→ **Entries provided**:
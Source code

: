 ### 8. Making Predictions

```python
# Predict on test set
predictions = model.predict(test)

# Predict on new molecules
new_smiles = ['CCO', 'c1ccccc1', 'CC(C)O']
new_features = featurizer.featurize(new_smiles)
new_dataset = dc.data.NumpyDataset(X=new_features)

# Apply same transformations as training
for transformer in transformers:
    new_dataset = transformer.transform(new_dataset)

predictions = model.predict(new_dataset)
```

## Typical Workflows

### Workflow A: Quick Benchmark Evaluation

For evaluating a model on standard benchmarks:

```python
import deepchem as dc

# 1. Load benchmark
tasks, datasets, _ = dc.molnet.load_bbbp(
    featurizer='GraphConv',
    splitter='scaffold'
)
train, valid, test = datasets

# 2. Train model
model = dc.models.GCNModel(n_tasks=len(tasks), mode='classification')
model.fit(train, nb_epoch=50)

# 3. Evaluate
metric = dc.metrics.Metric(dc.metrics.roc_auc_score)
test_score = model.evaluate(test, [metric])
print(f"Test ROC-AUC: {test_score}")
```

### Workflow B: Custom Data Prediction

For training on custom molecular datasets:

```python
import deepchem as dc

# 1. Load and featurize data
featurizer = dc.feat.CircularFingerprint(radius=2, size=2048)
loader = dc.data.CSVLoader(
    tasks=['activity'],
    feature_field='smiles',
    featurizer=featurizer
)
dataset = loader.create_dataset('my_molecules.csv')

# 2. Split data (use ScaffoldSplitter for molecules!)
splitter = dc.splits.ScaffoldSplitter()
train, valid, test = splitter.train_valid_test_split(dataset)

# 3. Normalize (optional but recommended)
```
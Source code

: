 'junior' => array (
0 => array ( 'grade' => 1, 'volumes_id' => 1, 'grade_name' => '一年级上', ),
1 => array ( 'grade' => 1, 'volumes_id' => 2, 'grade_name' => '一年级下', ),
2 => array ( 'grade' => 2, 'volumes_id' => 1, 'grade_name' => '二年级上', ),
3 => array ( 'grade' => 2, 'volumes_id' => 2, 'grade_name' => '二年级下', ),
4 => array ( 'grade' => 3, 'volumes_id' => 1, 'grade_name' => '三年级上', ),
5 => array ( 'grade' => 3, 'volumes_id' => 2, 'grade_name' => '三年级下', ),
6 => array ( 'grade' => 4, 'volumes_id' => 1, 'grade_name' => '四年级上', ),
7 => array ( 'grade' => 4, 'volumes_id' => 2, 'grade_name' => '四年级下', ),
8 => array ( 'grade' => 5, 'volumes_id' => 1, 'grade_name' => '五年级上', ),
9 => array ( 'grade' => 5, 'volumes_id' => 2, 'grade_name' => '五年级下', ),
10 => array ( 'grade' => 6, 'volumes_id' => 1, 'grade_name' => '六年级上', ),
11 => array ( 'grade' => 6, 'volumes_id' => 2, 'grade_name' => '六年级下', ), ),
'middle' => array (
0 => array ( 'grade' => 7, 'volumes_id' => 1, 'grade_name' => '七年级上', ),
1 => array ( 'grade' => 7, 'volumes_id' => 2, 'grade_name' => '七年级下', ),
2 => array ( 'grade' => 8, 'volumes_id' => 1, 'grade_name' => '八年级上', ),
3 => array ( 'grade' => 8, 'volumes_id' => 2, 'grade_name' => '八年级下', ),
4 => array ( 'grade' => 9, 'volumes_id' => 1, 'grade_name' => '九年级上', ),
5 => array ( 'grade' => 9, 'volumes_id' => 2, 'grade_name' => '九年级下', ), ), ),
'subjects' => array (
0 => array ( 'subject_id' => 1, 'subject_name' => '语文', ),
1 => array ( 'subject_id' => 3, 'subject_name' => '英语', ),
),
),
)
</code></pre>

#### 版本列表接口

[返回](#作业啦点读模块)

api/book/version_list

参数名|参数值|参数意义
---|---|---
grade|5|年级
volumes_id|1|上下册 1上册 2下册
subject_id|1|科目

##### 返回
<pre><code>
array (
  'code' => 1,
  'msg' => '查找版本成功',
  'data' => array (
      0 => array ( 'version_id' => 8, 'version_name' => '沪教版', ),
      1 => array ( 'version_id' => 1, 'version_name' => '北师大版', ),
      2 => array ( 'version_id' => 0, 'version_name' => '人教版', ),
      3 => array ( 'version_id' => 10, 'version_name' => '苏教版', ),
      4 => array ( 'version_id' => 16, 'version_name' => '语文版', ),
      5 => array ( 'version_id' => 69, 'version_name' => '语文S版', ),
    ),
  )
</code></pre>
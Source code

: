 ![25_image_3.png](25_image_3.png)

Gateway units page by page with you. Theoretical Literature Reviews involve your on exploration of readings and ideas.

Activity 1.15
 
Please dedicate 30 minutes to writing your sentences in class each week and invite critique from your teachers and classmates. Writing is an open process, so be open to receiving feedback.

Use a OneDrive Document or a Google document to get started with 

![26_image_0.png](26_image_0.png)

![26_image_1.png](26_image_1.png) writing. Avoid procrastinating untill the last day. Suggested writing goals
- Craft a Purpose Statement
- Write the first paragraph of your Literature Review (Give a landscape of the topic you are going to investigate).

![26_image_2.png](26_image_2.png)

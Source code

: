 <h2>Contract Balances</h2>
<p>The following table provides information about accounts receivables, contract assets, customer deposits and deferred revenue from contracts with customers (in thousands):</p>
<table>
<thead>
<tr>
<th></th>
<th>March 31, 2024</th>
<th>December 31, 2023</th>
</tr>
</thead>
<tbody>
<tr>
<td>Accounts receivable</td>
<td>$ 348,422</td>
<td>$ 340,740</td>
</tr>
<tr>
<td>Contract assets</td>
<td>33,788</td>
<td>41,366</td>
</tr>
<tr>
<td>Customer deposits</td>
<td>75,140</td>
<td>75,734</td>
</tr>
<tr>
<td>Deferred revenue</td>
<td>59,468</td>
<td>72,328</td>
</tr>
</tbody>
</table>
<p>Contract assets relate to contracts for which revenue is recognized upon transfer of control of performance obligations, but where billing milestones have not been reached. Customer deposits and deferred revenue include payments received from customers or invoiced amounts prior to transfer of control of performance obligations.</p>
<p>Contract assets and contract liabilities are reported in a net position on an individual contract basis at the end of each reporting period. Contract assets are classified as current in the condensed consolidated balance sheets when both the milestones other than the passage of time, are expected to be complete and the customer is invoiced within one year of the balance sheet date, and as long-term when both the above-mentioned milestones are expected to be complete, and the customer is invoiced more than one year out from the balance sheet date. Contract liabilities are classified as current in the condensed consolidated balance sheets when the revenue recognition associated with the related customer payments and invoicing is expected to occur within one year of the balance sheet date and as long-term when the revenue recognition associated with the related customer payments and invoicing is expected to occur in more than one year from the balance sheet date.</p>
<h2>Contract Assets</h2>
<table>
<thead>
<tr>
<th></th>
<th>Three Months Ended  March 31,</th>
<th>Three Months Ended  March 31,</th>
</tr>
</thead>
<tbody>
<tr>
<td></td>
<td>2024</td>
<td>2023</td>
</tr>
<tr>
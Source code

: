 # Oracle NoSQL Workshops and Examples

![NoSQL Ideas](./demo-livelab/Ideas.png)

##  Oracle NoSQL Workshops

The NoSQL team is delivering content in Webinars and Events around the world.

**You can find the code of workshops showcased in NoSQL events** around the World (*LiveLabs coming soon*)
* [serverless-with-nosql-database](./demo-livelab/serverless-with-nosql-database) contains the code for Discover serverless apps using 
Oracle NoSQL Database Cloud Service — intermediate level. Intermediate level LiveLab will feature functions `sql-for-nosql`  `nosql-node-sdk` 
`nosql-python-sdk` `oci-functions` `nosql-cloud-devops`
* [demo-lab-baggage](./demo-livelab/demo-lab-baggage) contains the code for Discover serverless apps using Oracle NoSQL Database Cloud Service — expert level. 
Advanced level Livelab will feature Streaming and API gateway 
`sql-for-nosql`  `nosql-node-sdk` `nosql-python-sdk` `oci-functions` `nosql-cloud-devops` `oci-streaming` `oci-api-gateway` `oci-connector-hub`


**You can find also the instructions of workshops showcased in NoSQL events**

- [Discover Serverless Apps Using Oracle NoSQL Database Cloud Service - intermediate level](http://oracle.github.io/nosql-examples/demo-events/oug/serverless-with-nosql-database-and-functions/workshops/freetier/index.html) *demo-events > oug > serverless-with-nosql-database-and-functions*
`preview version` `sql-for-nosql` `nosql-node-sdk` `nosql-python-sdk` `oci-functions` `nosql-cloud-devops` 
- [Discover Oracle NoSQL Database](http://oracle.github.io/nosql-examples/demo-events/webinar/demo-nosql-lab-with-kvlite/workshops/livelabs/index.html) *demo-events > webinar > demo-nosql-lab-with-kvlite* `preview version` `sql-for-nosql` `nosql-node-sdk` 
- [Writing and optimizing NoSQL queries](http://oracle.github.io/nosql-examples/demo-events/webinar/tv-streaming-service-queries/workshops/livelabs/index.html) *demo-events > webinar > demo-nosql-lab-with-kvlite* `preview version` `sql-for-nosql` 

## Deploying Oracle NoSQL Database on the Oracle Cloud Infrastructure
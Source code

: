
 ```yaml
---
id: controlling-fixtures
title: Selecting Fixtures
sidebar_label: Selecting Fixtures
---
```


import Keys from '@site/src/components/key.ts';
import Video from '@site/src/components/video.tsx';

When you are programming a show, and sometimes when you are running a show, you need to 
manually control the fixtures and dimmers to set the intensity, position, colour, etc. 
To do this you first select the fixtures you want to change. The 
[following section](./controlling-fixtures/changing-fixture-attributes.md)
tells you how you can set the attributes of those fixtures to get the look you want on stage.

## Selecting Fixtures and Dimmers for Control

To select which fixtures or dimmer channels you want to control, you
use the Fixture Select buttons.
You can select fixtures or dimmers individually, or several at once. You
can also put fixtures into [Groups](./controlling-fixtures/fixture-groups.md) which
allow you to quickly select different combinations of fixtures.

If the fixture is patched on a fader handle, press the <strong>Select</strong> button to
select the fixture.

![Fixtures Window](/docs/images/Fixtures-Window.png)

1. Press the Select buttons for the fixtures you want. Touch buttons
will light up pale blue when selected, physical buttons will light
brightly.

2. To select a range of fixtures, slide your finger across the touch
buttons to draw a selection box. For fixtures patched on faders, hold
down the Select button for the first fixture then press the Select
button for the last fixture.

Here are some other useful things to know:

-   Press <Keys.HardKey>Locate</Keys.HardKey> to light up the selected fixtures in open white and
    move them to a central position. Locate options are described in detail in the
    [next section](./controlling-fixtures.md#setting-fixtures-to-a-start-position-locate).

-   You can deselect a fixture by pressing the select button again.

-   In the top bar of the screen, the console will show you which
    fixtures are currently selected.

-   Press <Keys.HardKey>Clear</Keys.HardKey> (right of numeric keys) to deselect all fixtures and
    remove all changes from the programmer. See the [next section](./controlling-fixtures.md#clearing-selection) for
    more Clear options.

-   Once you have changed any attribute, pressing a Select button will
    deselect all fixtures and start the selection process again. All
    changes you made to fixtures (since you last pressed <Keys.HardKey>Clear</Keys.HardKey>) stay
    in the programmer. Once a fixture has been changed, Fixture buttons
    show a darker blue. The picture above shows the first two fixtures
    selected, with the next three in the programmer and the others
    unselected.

→ **Work item**: Each line in the data where the string "attributes" occurs should be identified and copied.

→ **Task answer**:
[following section](./controlling-fixtures/changing-fixture-attributes.md)
tells you how you can set the attributes of those fixtures to get the look you want on stage.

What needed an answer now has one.